Oblivion and other sci fi films this year

2013 promises to be an interesting year for sci-fi films; Oblivion with Tom Cruise has already opened, and Star Trek Into Darkness and After Earth are opening in May and June respectively (in Norway). I’ll be seeing the latter two when they open. I remember looking forward to the premiere of Prometheus last year around this time. I went to see Oblivion tonight and loved it, in contrast to several of the online reviews that I’ve come across that were mostly negative. The focus of the reviews always seems to end up on Tom Cruise the person, not Tom Cruise the actor. That of course is partially his own fault since he draws attention to himself with his vocal religious beliefs and viewpoints, but as an actor he delivers in this film, and that’s all that matters to me. Did he make the part of Jack Harper--drone repairman, believable, did I root for him, was I stepping onto a post-apocalyptic planet earth along with him, was I accompanying him on his daily visits to the planet to repair the drones, did I feel his confusion and determination, and was I rooting for him to be reunited with his wife Julia? I can answer yes to all these questions. And besides Tom Cruise, there are other good actors and actresses that do their part to make this a memorable film, e.g. Morgan Freeman as Beech, Olga Kurylenko as Julia, and Andrea Riseborough as Victoria. Oblivion is an epic sci-fi film, beautifully photographed with a number of impressive bleak shots of a barren planet earth in rubble, some great action sequences (especially the flying), some evil-looking machines/weapons called drones whose potential for nastiness reminded me of the spider bots in Minority Report from 2002 (another Tom Cruise film) and an ‘alien’ we never really see except as a computer screen image of a human woman named Sally. As the story unfolds, we come to understand that Jack's world is not really what he thinks it is; he is willing to follow his curiosity and to find out what is really going on, whereas his partner Julia, who monitors his daily activity as a drone repairman on the earth's surface, is not.

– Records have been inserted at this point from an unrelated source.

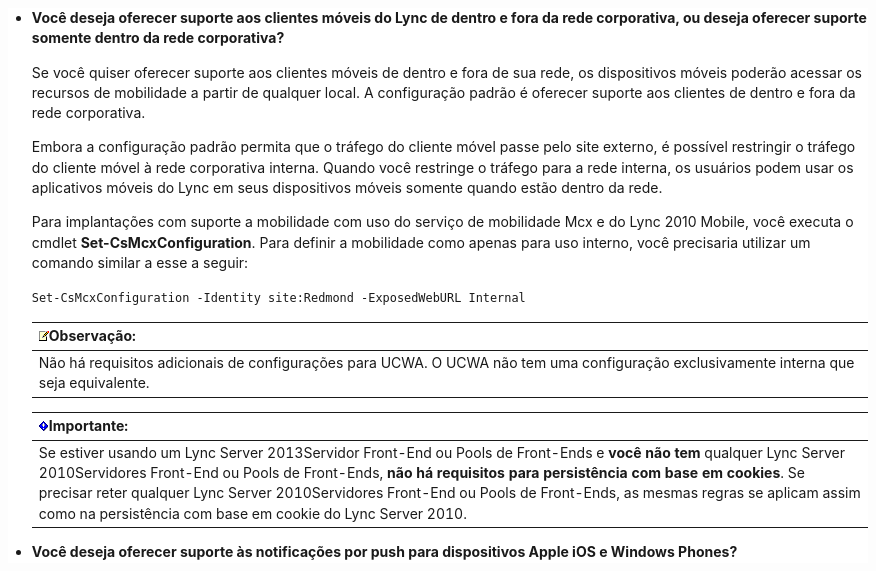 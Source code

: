   - **Você deseja oferecer suporte aos clientes móveis do Lync de dentro e fora da rede corporativa, ou deseja oferecer suporte somente dentro da rede corporativa?**
    
    Se você quiser oferecer suporte aos clientes móveis de dentro e fora de sua rede, os dispositivos móveis poderão acessar os recursos de mobilidade a partir de qualquer local. A configuração padrão é oferecer suporte aos clientes de dentro e fora da rede corporativa.
    
    Embora a configuração padrão permita que o tráfego do cliente móvel passe pelo site externo, é possível restringir o tráfego do cliente móvel à rede corporativa interna. Quando você restringe o tráfego para a rede interna, os usuários podem usar os aplicativos móveis do Lync em seus dispositivos móveis somente quando estão dentro da rede.
    
    Para implantações com suporte a mobilidade com uso do serviço de mobilidade Mcx e do Lync 2010 Mobile, você executa o cmdlet **Set-CsMcxConfiguration**. Para definir a mobilidade como apenas para uso interno, você precisaria utilizar um comando similar a esse a seguir:
    
        Set-CsMcxConfiguration -Identity site:Redmond -ExposedWebURL Internal
    
    <table>
    <thead>
    <tr class="header">
    <th><img src="images/Gg425756.note(OCS.15).gif" title="note" alt="note" />Observação:</th>
    </tr>
    </thead>
    <tbody>
    <tr class="odd">
    <td>Não há requisitos adicionais de configurações para UCWA. O UCWA não tem uma configuração exclusivamente interna que seja equivalente.</td>
    </tr>
    </tbody>
    </table>
    
    <table>
    <thead>
    <tr class="header">
    <th><img src="images/Gg425939.important(OCS.15).gif" title="important" alt="important" />Importante:</th>
    </tr>
    </thead>
    <tbody>
    <tr class="odd">
    <td>Se estiver usando um Lync Server 2013Servidor Front-End ou Pools de Front-Ends e <strong>você não tem</strong> qualquer Lync Server 2010Servidores Front-End ou Pools de Front-Ends, <strong>não há requisitos para persistência com base em cookies</strong>. Se precisar reter qualquer Lync Server 2010Servidores Front-End ou Pools de Front-Ends, as mesmas regras se aplicam assim como na persistência com base em cookie do Lync Server 2010.</td>
    </tr>
    </tbody>
    </table>


  - **Você deseja oferecer suporte às notificações por push para dispositivos Apple iOS e Windows Phones?**
     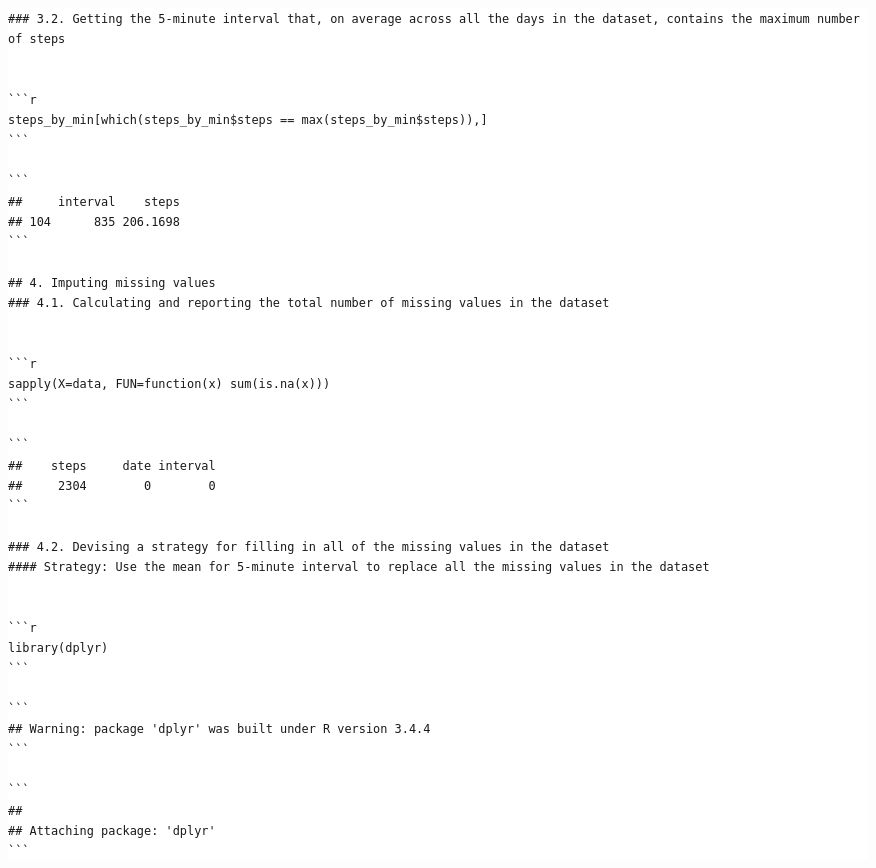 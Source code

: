 	### 3.2. Getting the 5-minute interval that, on average across all the days in the dataset, contains the maximum number of steps
	
	
	```r
	steps_by_min[which(steps_by_min$steps == max(steps_by_min$steps)),]
	```
	
	```
	##     interval    steps
	## 104      835 206.1698
	```

	## 4. Imputing missing values
	### 4.1. Calculating and reporting the total number of missing values in the dataset

	
	```r
	sapply(X=data, FUN=function(x) sum(is.na(x)))
	```
	
	```
	##    steps     date interval 
	##     2304        0        0
	```
	
	### 4.2. Devising a strategy for filling in all of the missing values in the dataset
	#### Strategy: Use the mean for 5-minute interval to replace all the missing values in the dataset

	
	```r
	library(dplyr)
	```
	
	```
	## Warning: package 'dplyr' was built under R version 3.4.4
	```
	
	```
	## 
	## Attaching package: 'dplyr'
	```
	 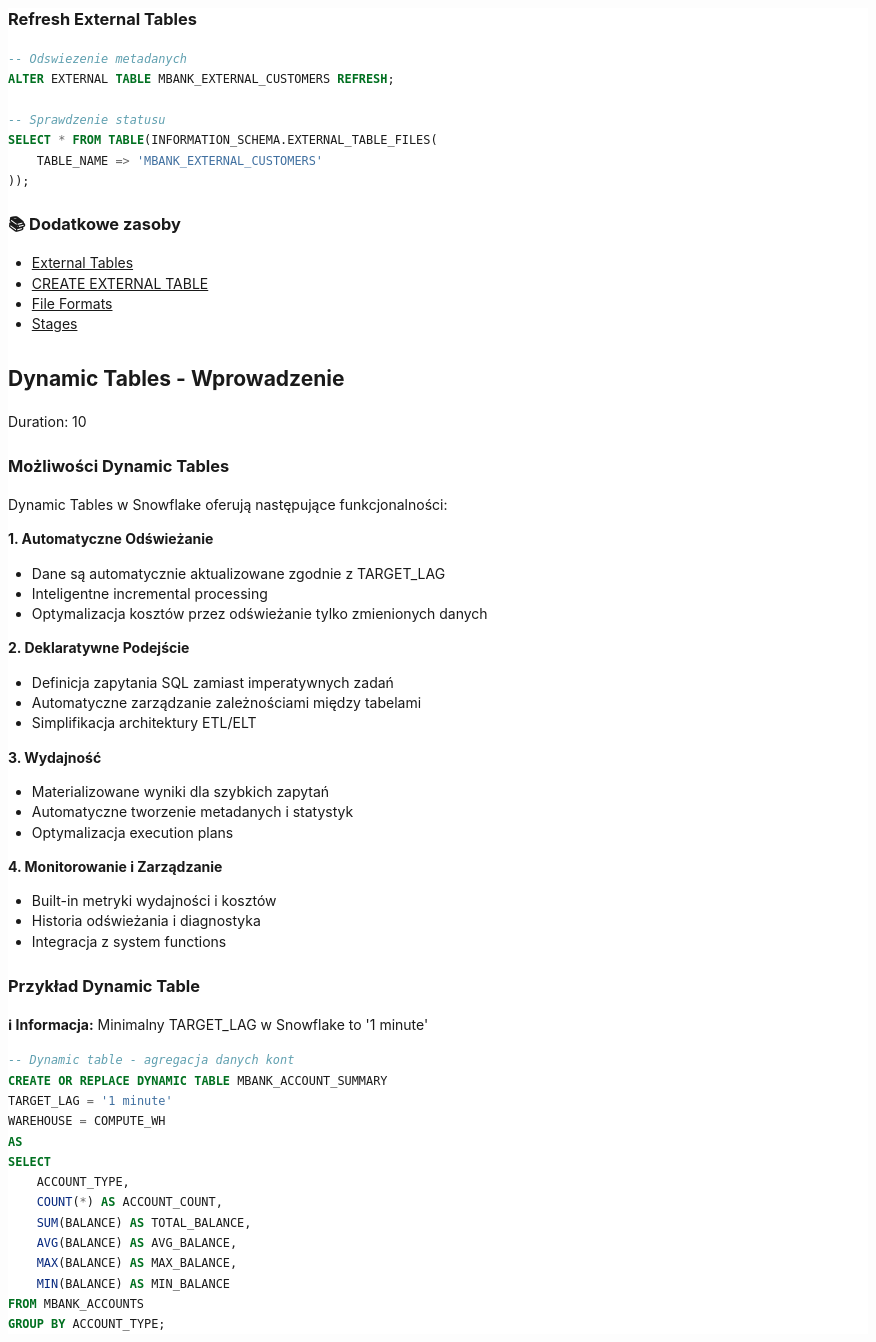 ### Refresh External Tables

```sql
-- Odswiezenie metadanych
ALTER EXTERNAL TABLE MBANK_EXTERNAL_CUSTOMERS REFRESH;

-- Sprawdzenie statusu
SELECT * FROM TABLE(INFORMATION_SCHEMA.EXTERNAL_TABLE_FILES(
    TABLE_NAME => 'MBANK_EXTERNAL_CUSTOMERS'
));
```

### 📚 Dodatkowe zasoby

- [External Tables](https://docs.snowflake.com/en/user-guide/tables-external-intro)
- [CREATE EXTERNAL TABLE](https://docs.snowflake.com/en/sql-reference/sql/create-external-table)
- [File Formats](https://docs.snowflake.com/en/sql-reference/sql/create-file-format)
- [Stages](https://docs.snowflake.com/en/user-guide/data-load-considerations-stage)

## Dynamic Tables - Wprowadzenie
Duration: 10

### Możliwości Dynamic Tables

Dynamic Tables w Snowflake oferują następujące funkcjonalności:

**1. Automatyczne Odświeżanie**
- Dane są automatycznie aktualizowane zgodnie z TARGET_LAG
- Inteligentne incremental processing
- Optymalizacja kosztów przez odświeżanie tylko zmienionych danych

**2. Deklaratywne Podejście**
- Definicja zapytania SQL zamiast imperatywnych zadań
- Automatyczne zarządzanie zależnościami między tabelami
- Simplifikacja architektury ETL/ELT

**3. Wydajność**
- Materializowane wyniki dla szybkich zapytań
- Automatyczne tworzenie metadanych i statystyk
- Optymalizacja execution plans

**4. Monitorowanie i Zarządzanie**
- Built-in metryki wydajności i kosztów
- Historia odświeżania i diagnostyka
- Integracja z system functions

### Przykład Dynamic Table

**ℹ️ Informacja:** Minimalny TARGET_LAG w Snowflake to '1 minute'

```sql
-- Dynamic table - agregacja danych kont
CREATE OR REPLACE DYNAMIC TABLE MBANK_ACCOUNT_SUMMARY
TARGET_LAG = '1 minute'
WAREHOUSE = COMPUTE_WH
AS
SELECT 
    ACCOUNT_TYPE,
    COUNT(*) AS ACCOUNT_COUNT,
    SUM(BALANCE) AS TOTAL_BALANCE,
    AVG(BALANCE) AS AVG_BALANCE,
    MAX(BALANCE) AS MAX_BALANCE,
    MIN(BALANCE) AS MIN_BALANCE
FROM MBANK_ACCOUNTS
GROUP BY ACCOUNT_TYPE;

``` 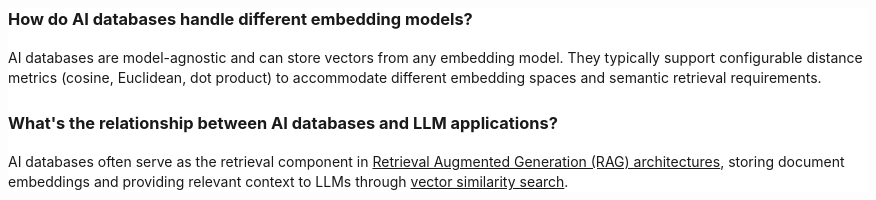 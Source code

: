 ### How do AI databases handle different embedding models?

AI databases are model-agnostic and can store vectors from any embedding model. They typically support configurable distance metrics (cosine, Euclidean, dot product) to accommodate different embedding spaces and semantic retrieval requirements.

### What's the relationship between AI databases and LLM applications?

AI databases often serve as the retrieval component in [Retrieval Augmented Generation (RAG) architectures](rag.md), storing document embeddings and providing relevant context to LLMs through [vector similarity search](vector_search.md).

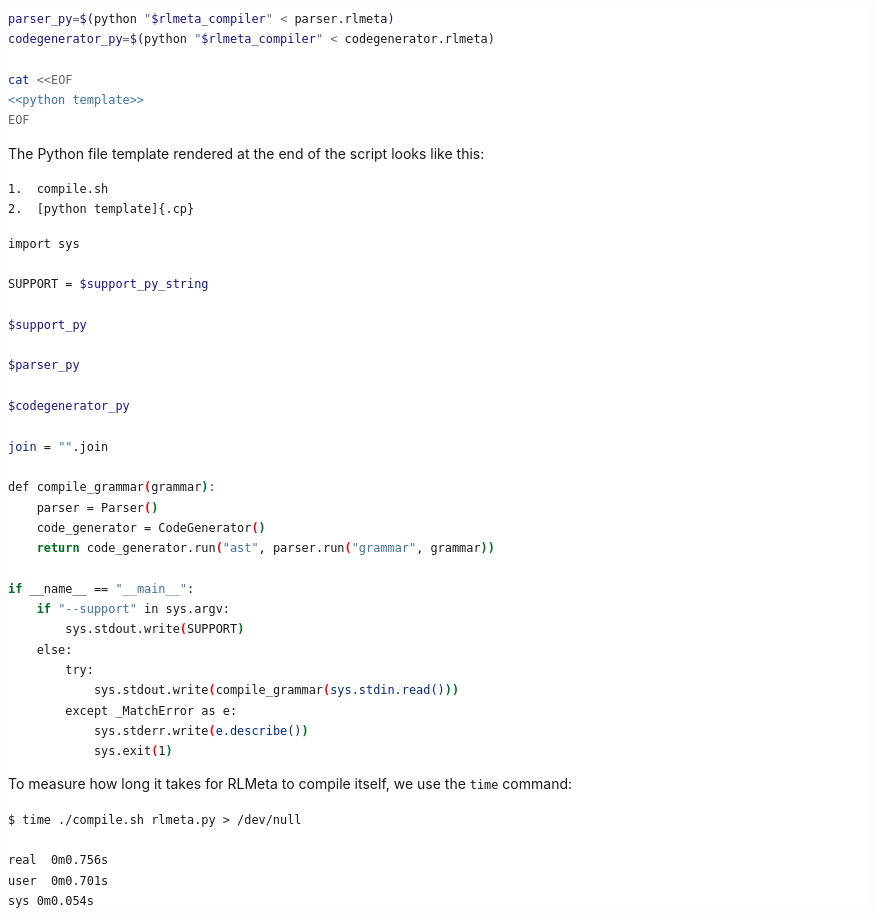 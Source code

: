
 ```sh
parser_py=$(python "$rlmeta_compiler" < parser.rlmeta)
codegenerator_py=$(python "$rlmeta_compiler" < codegenerator.rlmeta)

cat <<EOF
<<python template>>
EOF
```

The Python file template rendered at the end of the script looks like
this:

```
1.  compile.sh
2.  [python template]{.cp}
```

```sh
import sys

SUPPORT = $support_py_string

$support_py

$parser_py

$codegenerator_py

join = "".join

def compile_grammar(grammar):
    parser = Parser()
    code_generator = CodeGenerator()
    return code_generator.run("ast", parser.run("grammar", grammar))

if __name__ == "__main__":
    if "--support" in sys.argv:
        sys.stdout.write(SUPPORT)
    else:
        try:
            sys.stdout.write(compile_grammar(sys.stdin.read()))
        except _MatchError as e:
            sys.stderr.write(e.describe())
            sys.exit(1)
```

To measure how long it takes for RLMeta to compile itself, we use the
`time` command:

```text
$ time ./compile.sh rlmeta.py > /dev/null

real  0m0.756s
user  0m0.701s
sys 0m0.054s
```
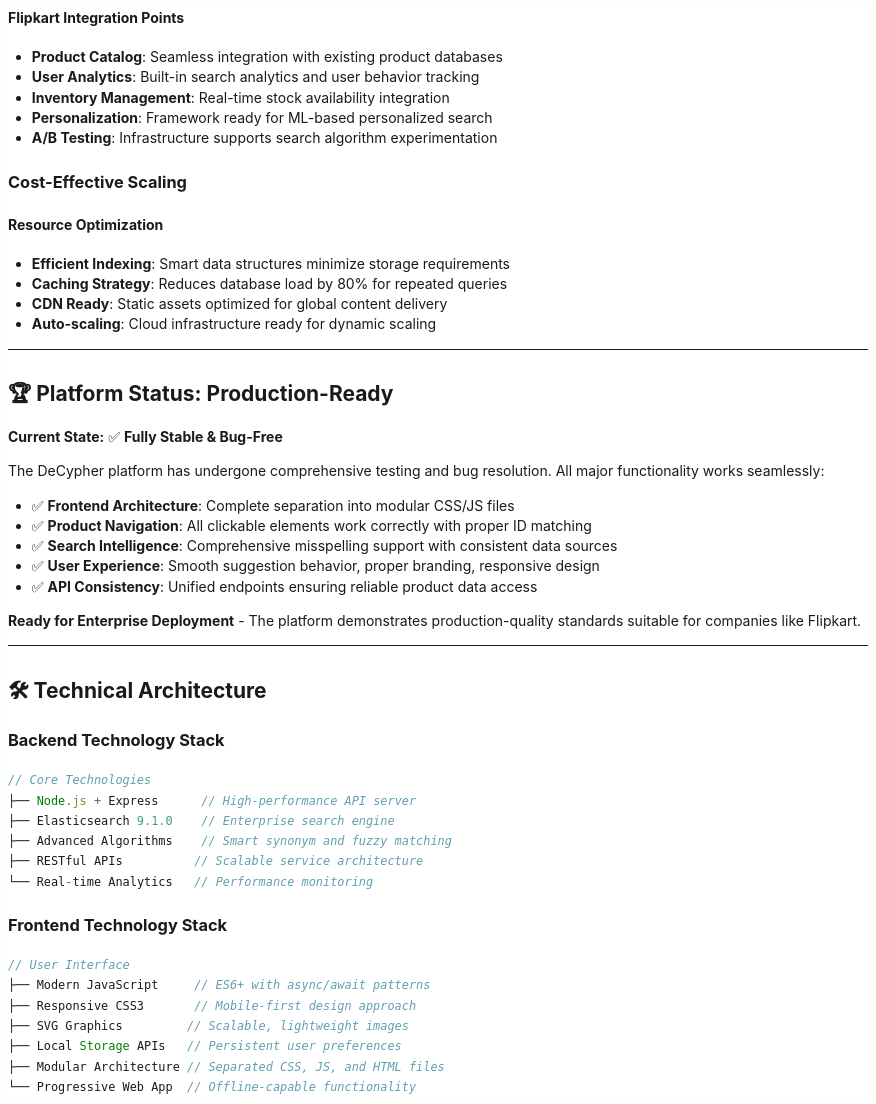 #### **Flipkart Integration Points**
- **Product Catalog**: Seamless integration with existing product databases
- **User Analytics**: Built-in search analytics and user behavior tracking
- **Inventory Management**: Real-time stock availability integration
- **Personalization**: Framework ready for ML-based personalized search
- **A/B Testing**: Infrastructure supports search algorithm experimentation

### **Cost-Effective Scaling**

#### **Resource Optimization**
- **Efficient Indexing**: Smart data structures minimize storage requirements
- **Caching Strategy**: Reduces database load by 80% for repeated queries
- **CDN Ready**: Static assets optimized for global content delivery
- **Auto-scaling**: Cloud infrastructure ready for dynamic scaling

---

## 🏆 Platform Status: Production-Ready

**Current State:** ✅ **Fully Stable & Bug-Free**

The DeCypher platform has undergone comprehensive testing and bug resolution. All major functionality works seamlessly:

- ✅ **Frontend Architecture**: Complete separation into modular CSS/JS files
- ✅ **Product Navigation**: All clickable elements work correctly with proper ID matching
- ✅ **Search Intelligence**: Comprehensive misspelling support with consistent data sources
- ✅ **User Experience**: Smooth suggestion behavior, proper branding, responsive design
- ✅ **API Consistency**: Unified endpoints ensuring reliable product data access

**Ready for Enterprise Deployment** - The platform demonstrates production-quality standards suitable for companies like Flipkart.

---

## 🛠️ Technical Architecture

### **Backend Technology Stack**
```javascript
// Core Technologies
├── Node.js + Express      // High-performance API server
├── Elasticsearch 9.1.0    // Enterprise search engine
├── Advanced Algorithms    // Smart synonym and fuzzy matching
├── RESTful APIs          // Scalable service architecture
└── Real-time Analytics   // Performance monitoring
```

### **Frontend Technology Stack**
```javascript
// User Interface
├── Modern JavaScript     // ES6+ with async/await patterns
├── Responsive CSS3       // Mobile-first design approach
├── SVG Graphics         // Scalable, lightweight images
├── Local Storage APIs   // Persistent user preferences
├── Modular Architecture // Separated CSS, JS, and HTML files
└── Progressive Web App  // Offline-capable functionality
```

Oblivion is really about one man’s quest to find himself (after his dreams and memory flashbacks have prompted him to become curious about his past life) and his home in a world destroyed by war and treachery. Oblivion is a great title for this movie--what is it Jack has forgotten, and has Jack been forgotten? I was moved by the portrayal of the importance of the instinctual (primeval) desires we have as humans--to know where we come from, to have a home we call our own, and to have someone to love, or perhaps more importantly, to have someone who knows us, thus saving us from oblivion (being forgotten). Watching the scenes of Jack with his wife Julia (one scene especially where she talks about growing old together, dying and being forgotten by the world) brings us to a wistful place where the belief in the power of love is all-consuming. Real life doesn't always play out this way, but we want it to, no matter how many times it does not. The character of Julia as played by Olga Kurylenko has a non-aggressive quiet way about her that is quite endearing; her sweetness makes a nice contrast to Andrea Riseborough’s Victoria, who is calculating, direct and effective (almost robotic-like) as Jack’s former co-pilot and current team partner who is in love with him. I won’t give away the story or the ending, but I can definitely recommend Oblivion. I also enjoyed the film music; Jack Harper is a Led Zeppelin fan (Ramble On--an appropriate song for parts of this film) and a Procol Harem fan (Whiter Shade of Pale). The film title track is also quite a good song—Oblivion—performed by a group called M.8.3 with Susanna Sundfør.